RSA has disclosed a number of vulnerabilities affecting its RSA Archer and RSA Authentication Manager products. The flaws could enable an attacker to obtain passwords to use in further attacks.
According to postings on Seclists.org, RSA Archer versions, prior to 6.5 SP1, contain an information exposure vulnerability. Users' session information is logged in plain text in the RSA Archer log files.
"An authenticated malicious local user with access to the log files may obtain the exposed information to use it in further attacks," according to one posting.
There is a second flaw in RSA Archer versions, prior to 6.5 SP2. The database connection password may get logged in plain text in the RSA Archer log files. An authenticated malicious local user with access to the log files may obtain the exposed password to use it in further attacks.

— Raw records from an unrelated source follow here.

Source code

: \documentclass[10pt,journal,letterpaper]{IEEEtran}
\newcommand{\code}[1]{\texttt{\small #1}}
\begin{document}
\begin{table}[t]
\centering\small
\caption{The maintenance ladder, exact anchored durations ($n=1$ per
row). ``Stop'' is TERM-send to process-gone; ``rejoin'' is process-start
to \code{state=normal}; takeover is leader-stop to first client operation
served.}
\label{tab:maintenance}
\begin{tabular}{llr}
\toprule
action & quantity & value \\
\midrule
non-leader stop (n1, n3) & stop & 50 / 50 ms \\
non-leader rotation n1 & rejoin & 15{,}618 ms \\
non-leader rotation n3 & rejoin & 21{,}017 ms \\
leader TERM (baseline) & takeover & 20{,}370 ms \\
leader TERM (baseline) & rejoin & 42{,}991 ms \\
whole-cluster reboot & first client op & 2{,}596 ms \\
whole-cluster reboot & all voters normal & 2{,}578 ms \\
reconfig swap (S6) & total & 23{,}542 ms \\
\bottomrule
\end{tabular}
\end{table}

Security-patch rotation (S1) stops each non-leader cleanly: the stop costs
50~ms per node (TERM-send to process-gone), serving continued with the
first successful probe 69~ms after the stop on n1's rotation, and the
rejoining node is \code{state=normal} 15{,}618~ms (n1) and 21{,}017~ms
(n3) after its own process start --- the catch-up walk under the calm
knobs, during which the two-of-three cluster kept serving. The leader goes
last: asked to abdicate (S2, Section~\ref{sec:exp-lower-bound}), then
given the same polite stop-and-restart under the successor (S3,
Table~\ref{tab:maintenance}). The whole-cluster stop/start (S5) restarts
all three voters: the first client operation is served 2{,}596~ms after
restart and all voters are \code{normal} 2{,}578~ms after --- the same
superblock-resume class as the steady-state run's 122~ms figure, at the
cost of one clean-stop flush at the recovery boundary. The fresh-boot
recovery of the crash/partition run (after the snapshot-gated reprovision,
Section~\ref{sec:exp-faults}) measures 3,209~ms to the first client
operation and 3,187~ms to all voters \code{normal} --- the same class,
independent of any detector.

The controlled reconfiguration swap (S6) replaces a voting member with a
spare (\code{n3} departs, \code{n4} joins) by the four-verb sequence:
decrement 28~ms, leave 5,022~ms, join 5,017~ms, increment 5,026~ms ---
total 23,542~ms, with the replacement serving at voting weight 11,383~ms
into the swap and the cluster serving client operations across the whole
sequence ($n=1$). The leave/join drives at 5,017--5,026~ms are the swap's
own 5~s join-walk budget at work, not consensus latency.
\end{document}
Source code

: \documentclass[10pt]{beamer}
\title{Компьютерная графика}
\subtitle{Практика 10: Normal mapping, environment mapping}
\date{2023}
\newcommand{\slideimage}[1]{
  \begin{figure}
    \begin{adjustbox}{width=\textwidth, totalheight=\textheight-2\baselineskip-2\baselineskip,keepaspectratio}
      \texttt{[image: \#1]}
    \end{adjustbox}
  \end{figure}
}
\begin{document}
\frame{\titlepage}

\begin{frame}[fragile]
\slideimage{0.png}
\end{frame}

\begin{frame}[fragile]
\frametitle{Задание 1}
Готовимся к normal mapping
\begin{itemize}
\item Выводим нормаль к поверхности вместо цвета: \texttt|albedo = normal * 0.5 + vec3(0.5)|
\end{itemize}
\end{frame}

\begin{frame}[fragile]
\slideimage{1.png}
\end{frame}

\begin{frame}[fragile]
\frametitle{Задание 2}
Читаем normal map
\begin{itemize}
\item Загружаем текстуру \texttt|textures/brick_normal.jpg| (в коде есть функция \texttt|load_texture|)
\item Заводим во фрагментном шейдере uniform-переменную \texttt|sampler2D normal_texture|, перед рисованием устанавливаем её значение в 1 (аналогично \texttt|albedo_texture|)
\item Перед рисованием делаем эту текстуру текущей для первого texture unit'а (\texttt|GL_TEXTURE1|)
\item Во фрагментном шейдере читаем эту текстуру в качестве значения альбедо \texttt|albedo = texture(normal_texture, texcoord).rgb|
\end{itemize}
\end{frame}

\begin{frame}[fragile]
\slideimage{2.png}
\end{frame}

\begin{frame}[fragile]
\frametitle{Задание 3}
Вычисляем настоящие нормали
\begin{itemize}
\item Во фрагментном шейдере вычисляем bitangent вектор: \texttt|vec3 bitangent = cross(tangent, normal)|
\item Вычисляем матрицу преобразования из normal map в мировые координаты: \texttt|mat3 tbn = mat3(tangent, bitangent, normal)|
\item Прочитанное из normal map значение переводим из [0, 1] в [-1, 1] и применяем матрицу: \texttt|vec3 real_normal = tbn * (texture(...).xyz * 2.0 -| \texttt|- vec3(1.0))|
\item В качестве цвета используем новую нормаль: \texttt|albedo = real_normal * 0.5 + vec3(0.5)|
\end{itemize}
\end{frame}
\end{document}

Both vulnerabilities have been given CVSSv3 scores of 7.8.
RSA said that it has fixes for the multiple security vulnerabilities that could potentially be exploited by malicious users to compromise the affected system. It recommended that all customers upgrade at the earliest opportunity.
In a second posting, RSA’s Authentication Manager contains a vulnerability associated with insecure credential management.
In versions prior to 8.4 P1, it contains an Insecure Credential Management Vulnerability.
"A malicious Operations Console administrator may be able to obtain the value of a domain password that another Operations Console administrator had set previously and use it for attacks," RSA said in a statement. The flaw has been given a CVSSv3 Base Score of 5.8.
The company said that organisations should upgrade at the earliest opportunity to RSA Authentication Manager version 8.4 P1 and later.
Marina Kidron, director of threat intelligence at Skybox Lab, Skybox Security, told SC Media UK that initially, organisations need to do an in-depth visibility check that includes up-to-date scans and scan less solutions, and evaluate if they have these products in their network.
"Then apply the patch that’s recommended by the vendor or, if available, apply a network IPS signature. Additionally, you could use multi-factor authentication or and limit users by implementing a Policy of Least Privilege. Both of these approaches would work well here because these vulnerabilities require an authenticated attacker," she said.
"Known vulnerabilities are responsible for 97 percent of breaches and are far more dangerous and far more common than 0-days. The pressure of being in a SIEM arms race can be significantly eased by keeping track of relevant disclosures and patching quickly. Prioritise the patching of security products above that of the hardware and software that sits downstream from them. Vulnerabilities affecting security products are not a new thing, and should be identified, understood and mitigated with respect to the SLA," she added.